# [Task objective]
Where the data below shows a picture, leave that picture out and copy the rest exactly.
Source records START
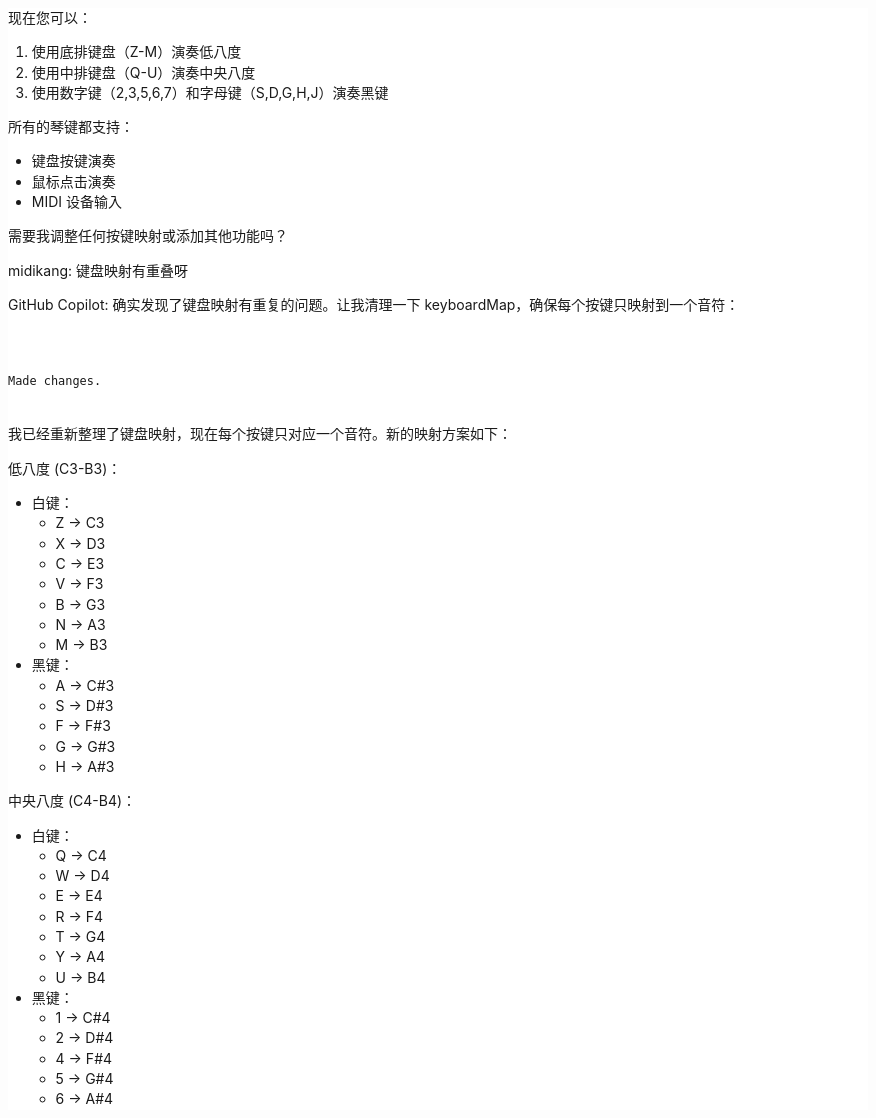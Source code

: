 现在您可以：
1. 使用底排键盘（Z-M）演奏低八度
2. 使用中排键盘（Q-U）演奏中央八度
3. 使用数字键（2,3,5,6,7）和字母键（S,D,G,H,J）演奏黑键

所有的琴键都支持：
- 键盘按键演奏
- 鼠标点击演奏
- MIDI 设备输入

需要我调整任何按键映射或添加其他功能吗？

midikang: 键盘映射有重叠呀

GitHub Copilot: 确实发现了键盘映射有重复的问题。让我清理一下 keyboardMap，确保每个按键只映射到一个音符： 
```


Made changes.


```


我已经重新整理了键盘映射，现在每个按键只对应一个音符。新的映射方案如下：

低八度 (C3-B3)：
- 白键：
  - Z -> C3
  - X -> D3
  - C -> E3
  - V -> F3
  - B -> G3
  - N -> A3
  - M -> B3
- 黑键：
  - A -> C#3
  - S -> D#3
  - F -> F#3
  - G -> G#3
  - H -> A#3

中央八度 (C4-B4)：
- 白键：
  - Q -> C4
  - W -> D4
  - E -> E4
  - R -> F4
  - T -> G4
  - Y -> A4
  - U -> B4
- 黑键：
  - 1 -> C#4
  - 2 -> D#4
  - 4 -> F#4
  - 5 -> G#4
  - 6 -> A#4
Source records END
# [Task answer]
Source code

: 现在您可以：
1. 使用底排键盘（Z-M）演奏低八度
2. 使用中排键盘（Q-U）演奏中央八度
3. 使用数字键（2,3,5,6,7）和字母键（S,D,G,H,J）演奏黑键

所有的琴键都支持：
- 键盘按键演奏
- 鼠标点击演奏
- MIDI 设备输入

需要我调整任何按键映射或添加其他功能吗？

midikang: 键盘映射有重叠呀

GitHub Copilot: 确实发现了键盘映射有重复的问题。让我清理一下 keyboardMap，确保每个按键只映射到一个音符： 
```


Made changes.


```


我已经重新整理了键盘映射，现在每个按键只对应一个音符。新的映射方案如下：

低八度 (C3-B3)：
- 白键：
  - Z -> C3
  - X -> D3
  - C -> E3
  - V -> F3
  - B -> G3
  - N -> A3
  - M -> B3
- 黑键：
  - A -> C#3
  - S -> D#3
  - F -> F#3
  - G -> G#3
  - H -> A#3

中央八度 (C4-B4)：
- 白键：
  - Q -> C4
  - W -> D4
  - E -> E4
  - R -> F4
  - T -> G4
  - Y -> A4
  - U -> B4
- 黑键：
  - 1 -> C#4
  - 2 -> D#4
  - 4 -> F#4
  - 5 -> G#4
  - 6 -> A#4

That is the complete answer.